Face au volume de données présent dans les procédés complexes, il est souhaitable de posséder une représentation symbolique et adaptée au système de surveillance.
La représentation de la connaissance doit être adaptée à l’interprétation de l’opérateur humain. Relativement simple conceptuellement, l’AQT se trouve alourdie par certaines contraintes. L’observation des dérivées des signaux s’avère délicate. L’AQT implique la mise en œuvre d’un étage de filtrage de bruits et de traitement des discontinuités ou même la suppression de l’information d’ordre supérieur (dérivées). Pour le suivi et le diagnostic, le contexte temporel des tendances est fondamental. Le synchronisme ou l’alignement temporel entre le dictionnaire (signature) de tendances et les observations n’est pas facile à obtenir et des écarts faibles peuvent induire des erreurs d’interprétation et d’inférence au niveau du diagnostic.

Le diagnostic par reconnaissance de formes

Un problème de diagnostic peut se définir comme un problème de reconnaissance de formes. Il a pour but la reconnaissance d’une forme parmi différentes possibilités à partir d’observations bruitées. Il existe plusieurs approches : la reconnaissance de forme structurelle ou syntaxique qui exploite les relations entre les composants de la forme et la reconnaissance de formes de type numérique (statistique, floue, etc) qui exploite des modélisations de formes probabilistes ou floues [Denoeux, 01].
Une forme est représentée par un ensemble de paramètres ou attributs caractéristiques qui peuvent être numériques ou symboliques. Un prototype est défini par des valeurs précises de l’ensemble des paramètres caractéristiques d’une situation particulière (défaillance dans notre contexte). Une classe est définie par un ensemble possible de valeurs des attributs et est représentée par son prototype. La classification d’un objet (la reconnaissance d’une forme) parmi M classes est la décision d’affecter l’objet à une classe particulière. Les classes peuvent être définies de façon probabiliste ou encore comme des classes floues. Dans le cadre du diagnostic, le prototype 1 peut être lié au fonctionnement normal du procédé alors que les prototypes 2 et 3 peuvent représenter deux modes de défauts distincts. Le diagnostic consiste à décider de quel prototype cette forme est la plus proche en fonction d’un critère d’évaluation comme les distances euclidiennes (classes circulaires) ou les distances Malahanobis (classes elliptiques) par exemple. Dans [Dubuisson, 01], les approches probabilistes et non probabilistes (flou et crédibiliste) sont développées en détail.
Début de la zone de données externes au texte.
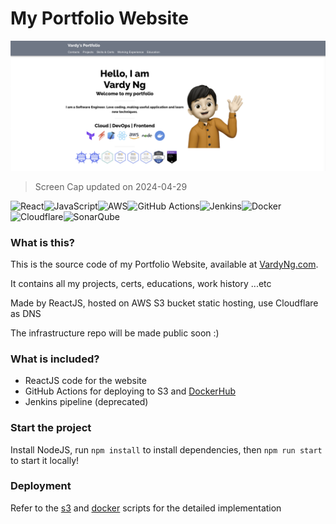# My Portfolio Website
![Website Preview](./doc/preview.png)
> Screen Cap updated on 2024-04-29

![React](https://img.shields.io/badge/react-%2320232a.svg?style=for-the-badge&logo=react&logoColor=%2361DAFB)![JavaScript](https://img.shields.io/badge/javascript-%23323330.svg?style=for-the-badge&logo=javascript&logoColor=%23F7DF1E)![AWS](https://img.shields.io/badge/AWS-%23FF9900.svg?style=for-the-badge&logo=amazon-aws&logoColor=white)![GitHub Actions](https://img.shields.io/badge/github%20actions-%232671E5.svg?style=for-the-badge&logo=githubactions&logoColor=white)![Jenkins](https://img.shields.io/badge/jenkins-%232C5263.svg?style=for-the-badge&logo=jenkins&logoColor=white)![Docker](https://img.shields.io/badge/docker-%230db7ed.svg?style=for-the-badge&logo=docker&logoColor=white)![Cloudflare](https://img.shields.io/badge/Cloudflare-F38020?style=for-the-badge&logo=Cloudflare&logoColor=white)![SonarQube](https://img.shields.io/badge/SonarQube-black?style=for-the-badge&logo=sonarqube&logoColor=4E9BCD)

### What is this?
This is the source code of my Portfolio Website, available at [VardyNg.com](vardyng.com).

It contains all my projects, certs, educations, work history ...etc

Made by ReactJS, hosted on AWS S3 bucket static hosting, use Cloudflare as DNS

The infrastructure repo will be made public soon :)

### What is included?
- ReactJS code for the website
- GitHub Actions for deploying to S3 and [DockerHub ](https://hub.docker.com/r/vardyng/portfolio)
- Jenkins pipeline (deprecated)

### Start the project
Install NodeJS, run `npm install` to install dependencies, then `npm run start` to start it locally!

### Deployment
Refer to the [s3](/.github/workflows/prod-s3-deployment.yml) and [docker](/.github/workflows/prod-docker-deployment.yml) scripts for the detailed implementation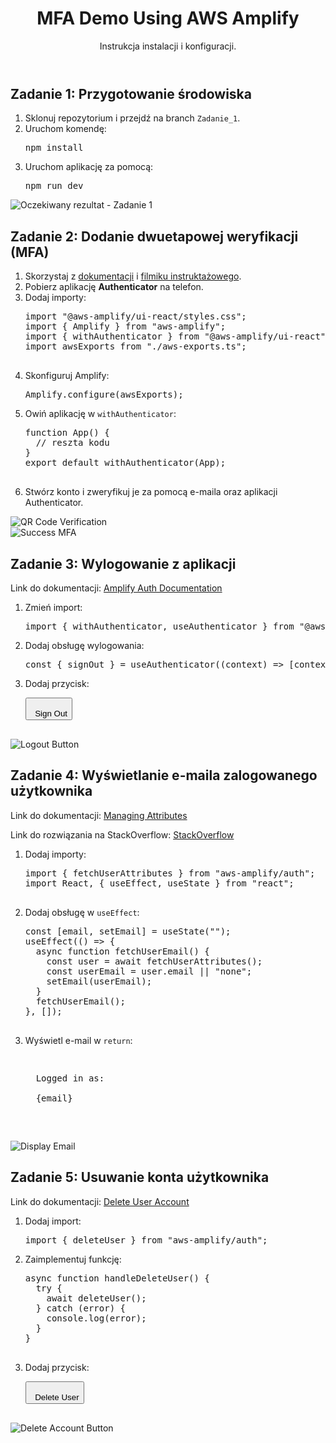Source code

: <header>
    <h1>MFA Demo Using AWS Amplify</h1>
    <p>Instrukcja instalacji i konfiguracji.</p>
  </header>

  <section>
    <h2>Zadanie 1: Przygotowanie środowiska</h2>
    <ol>
      <li>Sklonuj repozytorium i przejdź na branch <code>Zadanie_1</code>.</li>
      <li>Uruchom komendę:
        <pre>npm install</pre>
      </li>
      <li>Uruchom aplikację za pomocą:
        <pre>npm run dev</pre>
      </li>
    </ol>
    <div class="image">
      <img src="https://github.com/user-attachments/assets/56978ed1-f284-48fd-a3b8-f16514f256d0" alt="Oczekiwany rezultat - Zadanie 1">
    </div>
  </section>

  <section>
    <h2>Zadanie 2: Dodanie dwuetapowej weryfikacji (MFA)</h2>
    <ol>
      <li>Skorzystaj z 
        <a href="https://docs.amplify.aws/gen1/react/start/getting-started/auth/">dokumentacji</a> i 
        <a href="https://www.youtube.com/watch?v=hQEsl93I5nE&t=153s">filmiku instruktażowego</a>.
      </li>
      <li>Pobierz aplikację <strong>Authenticator</strong> na telefon.</li>
      <li>Dodaj importy:
        <pre>
import "@aws-amplify/ui-react/styles.css";
import { Amplify } from "aws-amplify";
import { withAuthenticator } from "@aws-amplify/ui-react";
import awsExports from "./aws-exports.ts";
        </pre>
      </li>
      <li>Skonfiguruj Amplify:
        <pre>Amplify.configure(awsExports);</pre>
      </li>
      <li>Owiń aplikację w <code>withAuthenticator</code>:
        <pre>
function App() {
  // reszta kodu
}
export default withAuthenticator(App);
        </pre>
      </li>
      <li>Stwórz konto i zweryfikuj je za pomocą e-maila oraz aplikacji Authenticator.</li>
    </ol>
    <div class="image">
      <img src="https://github.com/user-attachments/assets/dd6103f8-3fd2-47cb-ade3-b5e8b26cfc9d" alt="QR Code Verification">
    </div>
    <div class="image">
      <img src="https://github.com/user-attachments/assets/4e695800-aac6-4a67-990e-a8c9c92ba227" alt="Success MFA">
    </div>
  </section>

  <section>
    <h2>Zadanie 3: Wylogowanie z aplikacji</h2>
    <p>Link do dokumentacji: 
      <a href="https://docs.amplify.aws/gen1/react/start/getting-started/auth/">Amplify Auth Documentation</a>
    </p>
    <ol>
      <li>Zmień import:
        <pre>import { withAuthenticator, useAuthenticator } from "@aws-amplify/ui-react";</pre>
      </li>
      <li>Dodaj obsługę wylogowania:
        <pre>const { signOut } = useAuthenticator((context) => [context.signOut]);</pre>
      </li>
      <li>Dodaj przycisk:
        <pre>
<button className="sign-out-button" onClick={signOut}>
  Sign Out
</button>
        </pre>
      </li>
    </ol>
    <div class="image">
      <img src="https://github.com/user-attachments/assets/942bd0a3-fa9b-47ec-9e6f-9a34b4805fb1" alt="Logout Button">
    </div>
  </section>

  <section>
    <h2>Zadanie 4: Wyświetlanie e-maila zalogowanego użytkownika</h2>
    <p>Link do dokumentacji: 
      <a href="https://docs.amplify.aws/gen1/flutter/build-a-backend/auth/managing-attributes/">Managing Attributes</a>
    </p>
    <p>Link do rozwiązania na StackOverflow: 
      <a href="https://stackoverflow.com/questions/78031313/how-to-get-and-display-name-and-email-from-fetchuserattributes-in-basic-aws-am">StackOverflow</a>
    </p>
    <ol>
      <li>Dodaj importy:
        <pre>
import { fetchUserAttributes } from "aws-amplify/auth";
import React, { useEffect, useState } from "react";
        </pre>
      </li>
      <li>Dodaj obsługę w <code>useEffect</code>:
        <pre>
const [email, setEmail] = useState("");
useEffect(() => {
  async function fetchUserEmail() {
    const user = await fetchUserAttributes();
    const userEmail = user.email || "none";
    setEmail(userEmail);
  }
  fetchUserEmail();
}, []);
        </pre>
      </li>
      <li>Wyświetl e-mail w <code>return</code>:
        <pre>
<p className="user-email">
  Logged in as: <br />
  {email}
</p>
        </pre>
      </li>
    </ol>
    <div class="image">
      <img src="https://github.com/user-attachments/assets/00d9800d-d93e-46a5-a921-e0905ae657a8" alt="Display Email">
    </div>
  </section>

  <section>
    <h2>Zadanie 5: Usuwanie konta użytkownika</h2>
    <p>Link do dokumentacji: 
      <a href="https://docs.amplify.aws/gen1/react/build-a-backend/auth/delete-user-account/">Delete User Account</a>
    </p>
    <ol>
      <li>Dodaj import:
        <pre>import { deleteUser } from "aws-amplify/auth";</pre>
      </li>
      <li>Zaimplementuj funkcję:
        <pre>
async function handleDeleteUser() {
  try {
    await deleteUser();
  } catch (error) {
    console.log(error);
  }
}
        </pre>
      </li>
      <li>Dodaj przycisk:
        <pre>
<button className="delete-button" onClick={handleDeleteUser}>
  Delete User
</button>
        </pre>
      </li>
    </ol>
    <div class="image">
      <img src="https://github.com/user-attachments/assets/c49c0b44-6e05-4b06-a4e3-5386a1e06f3f" alt="Delete Account Button">
    </div>
  </section>
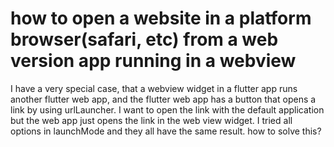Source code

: 
# how to open a website in a platform browser(safari, etc) from a web version app running in a webview

I have a very special case, that a webview widget in a flutter app runs another flutter web app, and the flutter web app has a button that opens a link by using urlLauncher.
I want to open the link with the default application but the web app just opens the link in the web view widget.
I tried all options in launchMode and they all have the same result.
how to solve this?

        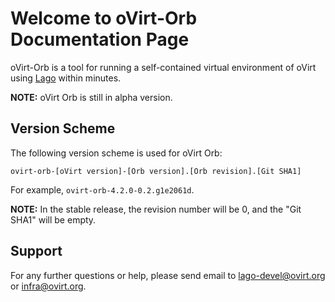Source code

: # Welcome to oVirt-Orb Documentation Page

oVirt-Orb is a tool for running a self-contained virtual environment
of oVirt using [Lago] within minutes.

**NOTE:** oVirt Orb is still in alpha version.

## Version Scheme

The following version scheme is used for oVirt Orb:

`ovirt-orb-[oVirt version]-[Orb version].[Orb revision].[Git SHA1]`

For example, `ovirt-orb-4.2.0-0.2.g1e2061d`.

**NOTE:** In the stable release, the revision number will be 0, and the "Git SHA1"
will be empty.

## Support

For any further questions or help, please send email to lago-devel@ovirt.org or infra@ovirt.org.

[Lago]: http://lago.readthedocs.io/en/latest/index.html

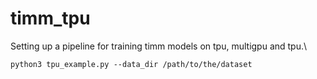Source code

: # timm_tpu
Setting up a pipeline for training timm models on tpu, multigpu and tpu.\

`python3 tpu_example.py --data_dir /path/to/the/dataset`
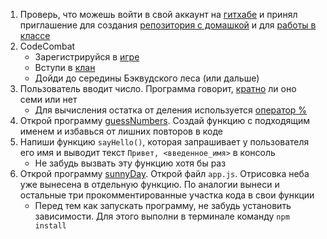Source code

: 1. Проверь, что можешь войти в свой аккаунт на [гитхабе](https://github.com/) и принял приглашение для создания [репозитория с домашкой](https://classroom.github.com/a/04a4rvTg) и для [работы в классе](https://classroom.github.com/a/nH32M54x)
2. CodeCombat
   - Зарегистрируйся в [игре](https://codecombat.com/)
   - Вступи в [клан](https://codecombat.com/clans/5a1a9748f92b080020eb78c6)
   - Дойди до середины Бэквудского леса (или дальше)
3. Пользователь вводит число. Программа говорит, [кратно](http://www.webmath.ru/poleznoe/formules_18_10.php) ли оно семи или нет
   - Для вычисления остатка от деления используется [оператор %](https://learn.javascript.ru/operators#взятие-остатка)
4. Открой программу [guessNumbers](https://drive.google.com/open?id=1ybPBRr6SUJgZyCM0zdN7omJ0ChyHdWvl). Создай функцию с подходящим именем и избавься от лишних повторов в коде
5. Напиши функцию `sayHello()`, которая запрашивает у пользователя его имя и выводит текст `Привет, <введенное_имя>` в консоль
   - Не забудь вызвать эту функцию хотя бы раз
6. Открой программу [sunnyDay](https://drive.google.com/open?id=1StHMlz0wNFMycSn4fax7VWl-wogFentx). Открой файл `app.js`. Отрисовка неба уже вынесена в отдельную функцию. По аналогии вынеси и остальные три прокомментированные участка кода в свои функции
   - Перед тем как запускать программу, не забудь установить зависимости. Для этого выполни в терминале команду `npm install`
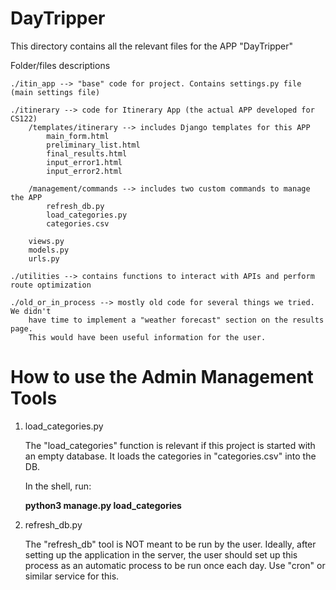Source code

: # DayTripper

This directory contains all the relevant files for the APP "DayTripper"

Folder/files descriptions

    ./itin_app --> "base" code for project. Contains settings.py file (main settings file)

    ./itinerary --> code for Itinerary App (the actual APP developed for CS122)
        /templates/itinerary --> includes Django templates for this APP
            main_form.html
            preliminary_list.html
            final_results.html
            input_error1.html
            input_error2.html

        /management/commands --> includes two custom commands to manage the APP
            refresh_db.py
            load_categories.py
            categories.csv
        
        views.py
        models.py
        urls.py
    
    ./utilities --> contains functions to interact with APIs and perform route optimization
    
    ./old_or_in_process --> mostly old code for several things we tried. We didn't
        have time to implement a "weather forecast" section on the results page.
        This would have been useful information for the user.
# How to use the Admin Management Tools
1. load_categories.py

    The "load_categories" function is relevant if this project is started with an empty database.
    It loads the categories in "categories.csv" into the DB.

    In the shell, run:
    
    **python3 manage.py load_categories**
        
2. refresh_db.py

    The "refresh_db" tool is NOT meant to be run by the user. Ideally, after setting
    up the application in the server, the user should set up this process as an
    automatic process to be run once each day. Use "cron" or similar service for this.
    
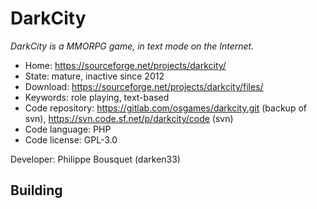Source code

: # DarkCity

_DarkCity is a MMORPG game, in text mode on the Internet._

- Home: https://sourceforge.net/projects/darkcity/
- State: mature, inactive since 2012
- Download: https://sourceforge.net/projects/darkcity/files/
- Keywords: role playing, text-based
- Code repository: https://gitlab.com/osgames/darkcity.git (backup of svn), https://svn.code.sf.net/p/darkcity/code (svn)
- Code language: PHP
- Code license: GPL-3.0

Developer: Philippe Bousquet (darken33)

## Building

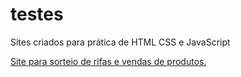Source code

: # testes
 Sites criados para prática de HTML CSS e JavaScript

<a href="https://pedrobtavares.github.io/testes/rifa/">Site para sorteio de rifas e vendas de produtos.<a>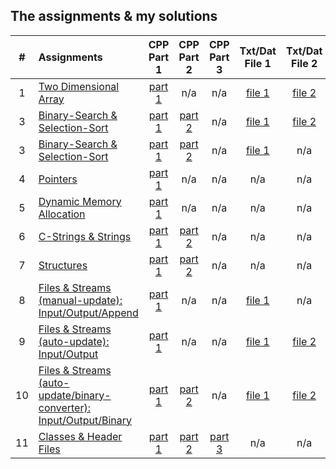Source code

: ## The assignments & my solutions
| # | Assignments | CPP Part 1 | CPP Part 2 | CPP Part 3 | Txt/Dat File 1 | Txt/Dat File 2 | Txt/Dat File 3 | H File 1 | H File 2 | H File 3
|:---:|:---|:---:|:---:|:---:|:---:|:---:|:---:|:---:|:---:|:---:|
| 1 | [Two Dimensional Array](assignments/01-twoDimensionalArray/docs/Assignment_1.pdf) | [part 1](./assignments/01-twoDimensionalArray/assignment_1.cpp) | n/a | n/a | [file 1](./assignments/01-twoDimensionalArray/Assignment1Data.txt) |  [file 2](./assignments/01-twoDimensionalArray/Assignment1DataTest.txt) | n/a | n/a | n/a | n/a |
| 3 | [Binary-Search & Selection-Sort](assignments/03-binarySearch-selectionSort/docs/Assignment_3.pdf) | [part 1](./assignments/03-binarySearch-selectionSort/assignment_3.1.cpp) | [part 2](./assignments/03-binarySearch-selectionSort/assignment_3.2.cpp) | n/a | [file 1](./assignments/02-linearSearch-BubbleSort/Assignment1Data.txt) | [file 2](./assignments/02-linearSearch-BubbleSort/StudentNames.txt) | n/a | n/a | n/a | n/a |
| 3 | [Binary-Search & Selection-Sort](assignments/03-binarySearch-selectionSort/docs/Assignment_3.pdf) | [part 1](./assignments/03-binarySearch-selectionSort/assignment_3.1.cpp) | [part 2](./assignments/03-binarySearch-selectionSort/assignment_3.2.cpp) | n/a | [file 1](./assignments/03-binarySearch-selectionSort/StudentNames.txt) | n/a | n/a | n/a | n/a | n/a |
| 4 | [Pointers](assignments/04-pointers/docs/Assignment_4.pdf) | [part 1](./assignments/04-pointers/assignment_4.cpp) | n/a | n/a | n/a | n/a | n/a | n/a | n/a | n/a |
| 5 | [Dynamic Memory Allocation](assignments/05-dynamicMemoryAllocation/docs/Assignment_5.pdf) | [part 1](./assignments/05-dynamicMemoryAllocation/assignment_5.cpp) | n/a | n/a | n/a | n/a | n/a | n/a | n/a | n/a |
| 6 | [C-Strings & Strings](assignments/06-cString-string/docs/Assignment_6.pdf) | [part 1](./assignments/06-cString-string/assignment_6.1.cpp) | [part 2](./assignments/06-cString-string/assignment_6.2.cpp) | n/a | n/a | n/a | n/a | n/a | n/a | n/a |
| 7 | [Structures](assignments/07-structures/docs/Assignment_7.pdf) | [part 1](./assignments/07-structures/assignment_7.1.cpp) | [part 2](./assignments/07-structures/assignment_7.2.cpp) | n/a | n/a | n/a | n/a | n/a | n/a | n/a |
| 8 | [Files & Streams (manual-update): Input/Output/Append](assignments/08-fstream-manualUpdate/docs/Assignment_8.pdf) | [part 1](./assignments/08-fstream-manualUpdate/assignment_8.cpp) | n/a | n/a | [file 1](./assignments/08-fstream-manualUpdate/Employees.txt) | n/a | n/a | n/a | n/a | n/a |
| 9 | [Files & Streams (auto-update): Input/Output](assignments/09-fstream-Interactive-autoUpdate/docs/Assignment_9.pdf) | [part 1](./assignments/09-fstream-Interactive-autoUpdate/assignment_9.cpp) | n/a | n/a | [file 1](./assignments/09-fstream-Interactive-autoUpdate/Testers.txt) | [file 2](./assignments/09-fstream-Interactive-autoUpdate/Translation.txt) | n/a | n/a | n/a | n/a |
| 10 | [Files & Streams (auto-update/binary-converter): Input/Output/Binary](assignments/) | [part 1](./assignments/10-fstream-interactive-autoUpdate-binaryConverter/assignment_10.1.cpp) | [part 2](./assignments/10-fstream-interactive-autoUpdate-binaryConverter/assignment_10.2.cpp) | n/a | [file 1](./assignments/10-fstream-interactive-autoUpdate-binaryConverter/Testers.da) | [file 2](./assignments/10-fstream-interactive-autoUpdate-binaryConverter/Translation.txt) | [file 3](./assignments/10-fstream-interactive-autoUpdate-binaryConverter/Translation.txt) | n/a | n/a | n/a |
| 11 | [Classes & Header Files](assignments/11-classes-headerFiles/docs/Assignment_11.pdf) | [part 1](./assignments/11-classes-headerFiles/SportName.cpp) | [part 2](./assignments/11-classes-headerFiles/Date.cpp) | [part 3](./assignments/11-classes-headerFiles/Sport.cpp) | n/a | n/a | n/a | [file 1](./assignments/11-classes-headerFiles/Date.h) | [file 2](./assignments/11-classes-headerFiles/Sport.h) | n/a |
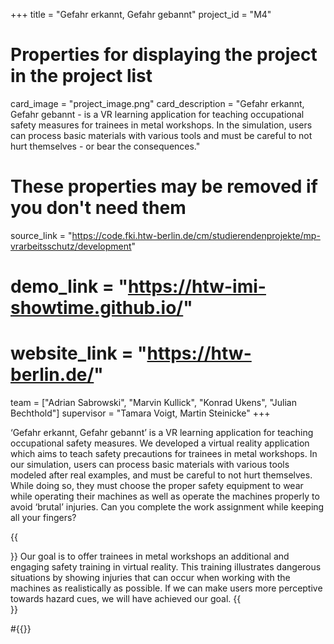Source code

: +++
title = "Gefahr erkannt, Gefahr gebannt"
project_id = "M4"

# Properties for displaying the project in the project list
card_image = "project_image.png"
card_description = "Gefahr erkannt, Gefahr gebannt - is a VR learning application for teaching occupational safety measures for trainees in metal workshops. In the simulation, users can process basic materials with various tools and must be careful to not hurt themselves - or bear the consequences."

# These properties may be removed if you don't need them
source_link = "https://code.fki.htw-berlin.de/cm/studierendenprojekte/mp-vrarbeitsschutz/development"
# demo_link = "https://htw-imi-showtime.github.io/"
# website_link = "https://htw-berlin.de/"

team = ["Adrian Sabrowski", "Marvin Kullick", "Konrad Ukens", "Julian Bechthold"]
supervisor = "Tamara Voigt, Martin Steinicke"
+++

‘Gefahr erkannt, Gefahr gebannt’ is a VR learning application for teaching occupational safety measures.
We developed a virtual reality application which aims to teach safety precautions for trainees in  metal workshops.
In our simulation, users can process basic materials with various tools modeled after real examples, and must be careful to not hurt themselves.
While doing so, they must choose the proper safety equipment to wear while operating their machines as well as operate the machines properly to avoid ‘brutal’ injuries.
Can you complete the work assignment while keeping all your fingers?

{{<section title="Our Goal">}}
Our goal is to offer trainees in metal workshops an additional and engaging safety training in virtual reality.
This training illustrates dangerous situations by showing injuries that can occur when working with the machines as realistically as possible.
If we can make users more perceptive towards hazard cues, we will have achieved our goal.
{{</section>}}

#{{<mediathek id="cba94788b18ce2d77e1599e7135a1758">}}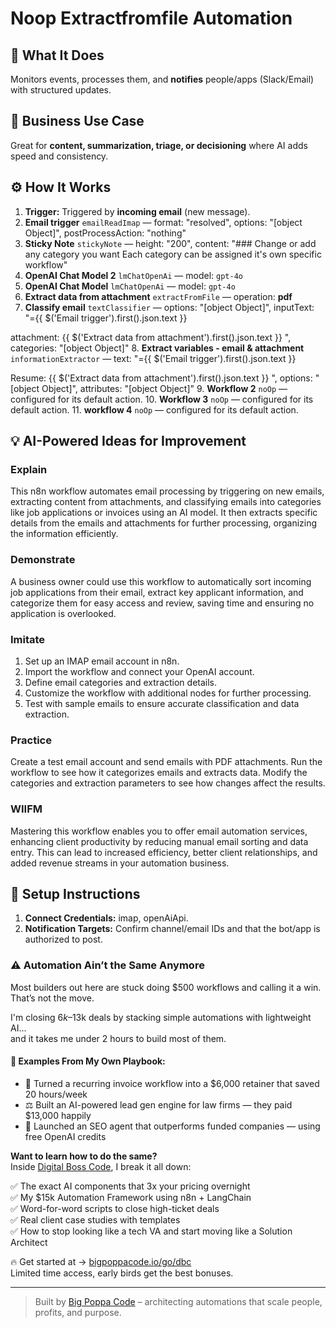 # Noop Extractfromfile Automation
  ## 🚀 What It Does
  Monitors events, processes them, and **notifies** people/apps (Slack/Email) with structured updates.
  
  ## 💼 Business Use Case
  Great for **content, summarization, triage, or decisioning** where AI adds speed and consistency.
  
  ## ⚙️ How It Works
  1. **Trigger:** Triggered by **incoming email** (new message).
  2. **Email trigger** `emailReadImap` — format: "resolved", options: "[object Object]", postProcessAction: "nothing"
3. **Sticky Note** `stickyNote` — height: "200", content: "### Change or add any category you want
Each category can be assigned it's own specific workflow"
4. **OpenAI Chat Model 2** `lmChatOpenAi` — model: `gpt-4o`
5. **OpenAI Chat Model** `lmChatOpenAi` — model: `gpt-4o`
6. **Extract data from attachment** `extractFromFile` — operation: **pdf**
7. **Classify email** `textClassifier` — options: "[object Object]", inputText: "={{ $('Email trigger').first().json.text }}

attachment:
{{ $('Extract data from attachment').first().json.text }}
", categories: "[object Object]"
8. **Extract variables - email & attachment** `informationExtractor` — text: "={{ $('Email trigger').first().json.text }}

Resume:
{{ $('Extract data from attachment').first().json.text }}
", options: "[object Object]", attributes: "[object Object]"
9. **Workflow 2** `noOp` — configured for its default action.
10. **Workflow 3** `noOp` — configured for its default action.
11. **workflow 4** `noOp` — configured for its default action.
  
  ## 💡 AI-Powered Ideas for Improvement
  ### Explain
This n8n workflow automates email processing by triggering on new emails, extracting content from attachments, and classifying emails into categories like job applications or invoices using an AI model. It then extracts specific details from the emails and attachments for further processing, organizing the information efficiently.

### Demonstrate
A business owner could use this workflow to automatically sort incoming job applications from their email, extract key applicant information, and categorize them for easy access and review, saving time and ensuring no application is overlooked.

### Imitate
1. Set up an IMAP email account in n8n.
2. Import the workflow and connect your OpenAI account.
3. Define email categories and extraction details.
4. Customize the workflow with additional nodes for further processing.
5. Test with sample emails to ensure accurate classification and data extraction.

### Practice
Create a test email account and send emails with PDF attachments. Run the workflow to see how it categorizes emails and extracts data. Modify the categories and extraction parameters to see how changes affect the results.

### WIIFM
Mastering this workflow enables you to offer email automation services, enhancing client productivity by reducing manual email sorting and data entry. This can lead to increased efficiency, better client relationships, and added revenue streams in your automation business.
  
  ## 🔧 Setup Instructions
  1. **Connect Credentials:** imap, openAiApi.
2. **Notification Targets:** Confirm channel/email IDs and that the bot/app is authorized to post.
  
### ⚠️ Automation Ain’t the Same Anymore

Most builders out here are stuck doing $500 workflows and calling it a win.  
That’s not the move.  

I'm closing $6k–$13k deals by stacking simple automations with lightweight AI...  
and it takes me under 2 hours to build most of them.

#### 🧠 Examples From My Own Playbook:
- 🔁 Turned a recurring invoice workflow into a $6,000 retainer that saved 20 hours/week  
- ⚖️ Built an AI-powered lead gen engine for law firms — they paid $13,000 happily  
- 🚀 Launched an SEO agent that outperforms funded companies — using free OpenAI credits  

**Want to learn how to do the same?**  
Inside [Digital Boss Code](https://bigpoppacode.io/go/dbc), I break it all down:

✅ The exact AI components that 3x your pricing overnight  
✅ My $15k Automation Framework using n8n + LangChain  
✅ Word-for-word scripts to close high-ticket deals  
✅ Real client case studies with templates  
✅ How to stop looking like a tech VA and start moving like a Solution Architect  

🔥 Get started at → [bigpoppacode.io/go/dbc](https://bigpoppacode.io/go/dbc)  
Limited time access, early birds get the best bonuses.

---
> Built by [Big Poppa Code](https://bigpoppacode.io) – architecting automations that scale people, profits, and purpose.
Les méthodes à base de modèles

Les approches à base de modèles s’appuient sur des modèles comportementaux explicites du système soumis au diagnostic. Un grand avantage de ces approches par rapport aux approches relationnelles et de traitement de données, réside sur le fait que seule l’information du comportement normal du procédé est prise en compte par l’intermédiaire d’un modèle de référence. La précision du modèle, liée aux besoins de la surveillance et aux critères de performance du diagnostic, définit le choix de l’utilisation de modèles quantitatifs, qualitatifs ou semi-qualitatifs. Selon [Travé-Massuyès et al., 97], les méthodes de diagnostic à base de modèles présentent les avantages suivants :
La connaissance sur le système est découplée de la connaissance de diagnostic, Il s’agit de connaissance de conception plutôt que d’exploitation, Les fautes et les symptômes ne doivent pas être anticipés, Le coût de développement et de maintenance est moindre, Les modèles fournissent un support adéquat pour l’explication (structure du système explicitement représentée).
Nous trouvons souvent dans la littérature, une classification des approches de diagnostic à base de modèles selon trois branches principales:
Les approches issues de la communauté IA utilisent une connaissance profonde orientée composant (équipement) basée sur une théorie logique de raisonnement [Reiter, 87].
L’analyse fondamentale envisage l’obtention de cohérence entre les observations et le modèle à travers la suppression des hypothèses sur le comportement de quelques composants [Dague, 01]. La modélisation et le raisonnement qualitatif et la modélisation causale sont les deux tendances principales proposées par cette communauté.
Les approches issues de la communauté FDI sont fondées sur la modélisation et le contrôle des systèmes industriels, avec, contrairement aux approches IA, un modèle dynamique quantitatif généralement représenté par des équations différentielles ou à différences avec une précision définie par l’objectif du diagnostic.
Les approches issues de la communauté SED sont basées sur une représentation purement discrète du procédé [Lunze, 00] due à la nature discrète des variables de ses composants (p.ex. vanne tout ou rien). Elles peuvent être également basées sur l’abstraction des dynamiques continues par des états finis qualitatifs (discrets) pour la description qualitative de l’espace d’état continu global du sous-système ou pour son association (états qualitatifs) à des états fonctionnels d’un composant (orientation composant) [Lunze, 98], [Blanke et al., 03], [Fanni & Giua, 98 ], [Hélias et al., 04].. Le diagnostic est fondé sur la vérification des critères comme l’accessibilité d’état et la cohérence événementielle entre l’observation et le modèle. La reconnaissance de séquences d’événements pour l’identification de scénarios de défaut constitue également une autre branche.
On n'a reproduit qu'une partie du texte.